Earnings season continued to accelerate this month with more than 90% of S&P 500 companies reporting Q2 results by now.
The news has been largely positive as Q2 growth rate has come in at a solid 10.2% and will likely beat the 6.5% projection I referenced in my last portfolio update. Revenue growth was solid solid with a 5.1% rate.
That all seems like good news but the stock market has had a largely muted response to the good results. Part of that is driven by the fact that the stock market is already aggressively priced and part of that is driven by the questions around stability that arose with the North Korean situation. There’s never any certainty with the stock market and a pullback is certainly possible but at least for now the fundamentals look pretty good even if volatility spikes up in the near term.
Q3 guidance has been largely negative with over 63% of the companies issuing guidance being negative but that’s actually below the five year average of 75%. Analysts are projecting another growing quarter with a rate of 5.2% in Q3. The projection for Q2 was right around 6.5% so this makes the first year in a few where we’re not only seeing growth but actually seeing growth that is beating analysts projections which seems like good news to me.

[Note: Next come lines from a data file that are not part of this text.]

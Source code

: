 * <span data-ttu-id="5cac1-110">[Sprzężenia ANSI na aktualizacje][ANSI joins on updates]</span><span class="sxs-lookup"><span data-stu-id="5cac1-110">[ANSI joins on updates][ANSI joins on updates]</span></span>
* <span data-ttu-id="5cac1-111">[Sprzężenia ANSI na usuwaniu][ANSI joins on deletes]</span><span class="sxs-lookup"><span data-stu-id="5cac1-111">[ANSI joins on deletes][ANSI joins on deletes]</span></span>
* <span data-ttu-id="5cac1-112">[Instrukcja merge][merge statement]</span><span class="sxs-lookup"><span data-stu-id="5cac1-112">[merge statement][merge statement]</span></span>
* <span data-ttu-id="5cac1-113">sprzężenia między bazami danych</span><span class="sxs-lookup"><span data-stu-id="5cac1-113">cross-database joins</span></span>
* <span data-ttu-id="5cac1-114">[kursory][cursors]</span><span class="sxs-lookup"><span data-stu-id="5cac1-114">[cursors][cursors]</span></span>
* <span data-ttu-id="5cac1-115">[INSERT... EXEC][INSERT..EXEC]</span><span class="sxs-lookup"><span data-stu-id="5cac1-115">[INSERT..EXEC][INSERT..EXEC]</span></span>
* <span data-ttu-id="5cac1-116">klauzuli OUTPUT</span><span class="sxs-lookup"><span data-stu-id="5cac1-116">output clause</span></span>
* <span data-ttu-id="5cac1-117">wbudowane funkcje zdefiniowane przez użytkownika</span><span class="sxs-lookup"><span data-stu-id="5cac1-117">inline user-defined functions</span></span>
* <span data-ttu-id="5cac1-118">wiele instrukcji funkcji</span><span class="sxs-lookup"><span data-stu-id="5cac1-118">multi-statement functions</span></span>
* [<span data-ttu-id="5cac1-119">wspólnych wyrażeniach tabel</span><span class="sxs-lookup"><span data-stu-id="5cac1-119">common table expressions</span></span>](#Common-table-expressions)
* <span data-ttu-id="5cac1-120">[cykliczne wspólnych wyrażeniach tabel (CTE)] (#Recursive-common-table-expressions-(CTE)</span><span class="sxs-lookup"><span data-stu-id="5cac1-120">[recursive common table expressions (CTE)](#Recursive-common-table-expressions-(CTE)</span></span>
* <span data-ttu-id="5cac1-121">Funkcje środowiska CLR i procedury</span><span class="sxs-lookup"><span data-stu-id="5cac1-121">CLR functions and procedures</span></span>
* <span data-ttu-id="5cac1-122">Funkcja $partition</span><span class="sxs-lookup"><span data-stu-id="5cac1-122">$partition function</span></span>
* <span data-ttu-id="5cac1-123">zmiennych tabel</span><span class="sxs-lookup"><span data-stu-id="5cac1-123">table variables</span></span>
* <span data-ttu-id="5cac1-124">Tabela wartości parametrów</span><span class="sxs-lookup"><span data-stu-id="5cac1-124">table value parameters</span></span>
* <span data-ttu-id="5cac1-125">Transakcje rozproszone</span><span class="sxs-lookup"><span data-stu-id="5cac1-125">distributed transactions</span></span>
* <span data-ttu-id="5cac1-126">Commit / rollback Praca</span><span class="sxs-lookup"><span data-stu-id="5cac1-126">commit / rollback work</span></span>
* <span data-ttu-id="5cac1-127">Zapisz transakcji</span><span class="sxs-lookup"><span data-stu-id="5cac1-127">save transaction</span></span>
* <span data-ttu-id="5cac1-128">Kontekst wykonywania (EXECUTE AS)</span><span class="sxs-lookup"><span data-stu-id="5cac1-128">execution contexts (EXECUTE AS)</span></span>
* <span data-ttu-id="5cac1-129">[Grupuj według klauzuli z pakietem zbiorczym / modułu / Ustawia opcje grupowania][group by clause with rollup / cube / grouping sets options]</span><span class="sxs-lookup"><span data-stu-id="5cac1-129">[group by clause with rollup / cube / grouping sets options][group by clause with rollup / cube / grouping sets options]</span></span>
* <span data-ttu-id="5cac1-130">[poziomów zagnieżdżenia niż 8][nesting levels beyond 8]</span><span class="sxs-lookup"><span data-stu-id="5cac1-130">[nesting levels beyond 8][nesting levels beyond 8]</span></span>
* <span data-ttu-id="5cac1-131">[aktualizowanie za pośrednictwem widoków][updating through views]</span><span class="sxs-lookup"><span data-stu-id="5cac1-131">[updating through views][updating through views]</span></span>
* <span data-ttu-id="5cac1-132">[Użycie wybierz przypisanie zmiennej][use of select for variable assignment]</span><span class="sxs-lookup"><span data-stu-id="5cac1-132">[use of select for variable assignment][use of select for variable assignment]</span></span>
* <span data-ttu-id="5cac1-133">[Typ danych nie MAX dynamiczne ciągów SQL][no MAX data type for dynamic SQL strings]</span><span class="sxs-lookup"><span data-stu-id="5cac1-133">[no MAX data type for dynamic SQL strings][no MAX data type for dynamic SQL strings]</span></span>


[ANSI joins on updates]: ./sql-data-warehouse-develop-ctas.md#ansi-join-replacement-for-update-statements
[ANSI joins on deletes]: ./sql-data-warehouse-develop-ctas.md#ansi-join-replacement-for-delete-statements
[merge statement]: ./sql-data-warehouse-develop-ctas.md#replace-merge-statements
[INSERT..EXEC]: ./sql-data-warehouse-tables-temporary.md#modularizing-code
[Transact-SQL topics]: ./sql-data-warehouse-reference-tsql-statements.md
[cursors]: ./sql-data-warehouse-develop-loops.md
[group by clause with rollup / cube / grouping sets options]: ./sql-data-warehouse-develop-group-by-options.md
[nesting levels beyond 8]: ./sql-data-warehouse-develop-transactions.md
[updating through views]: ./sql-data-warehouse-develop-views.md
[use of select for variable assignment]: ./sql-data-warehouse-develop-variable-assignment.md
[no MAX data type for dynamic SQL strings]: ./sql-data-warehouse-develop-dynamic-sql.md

The S&P 500 barely moved in the latest month taking a dip near the end of last week that brought the monthly change to +0.67%. That comes after a slight reduction last month but the overall trend this year has been up and that has shown in my portfolio. I’ve been on a roll with 10 straight months of positive growth which included five months where my portfolio grew by more than $10,000! That’s been awesome to see but it has also led to some asset allocation discrepancies as certain asset classes have grown more than others.
I’ve also had some higher spending months recently so my savings rate has tanked which has made these discrepancies harder to fix as there’s less new money flowing into the portfolio each month. I hope to change that soon although I have a vacation coming up in a few days which certainly won’t help August’s savings rate numbers!
Let’s take a look at my portfolio today and where my money will be going next month. Continue reading “My portfolio – August update”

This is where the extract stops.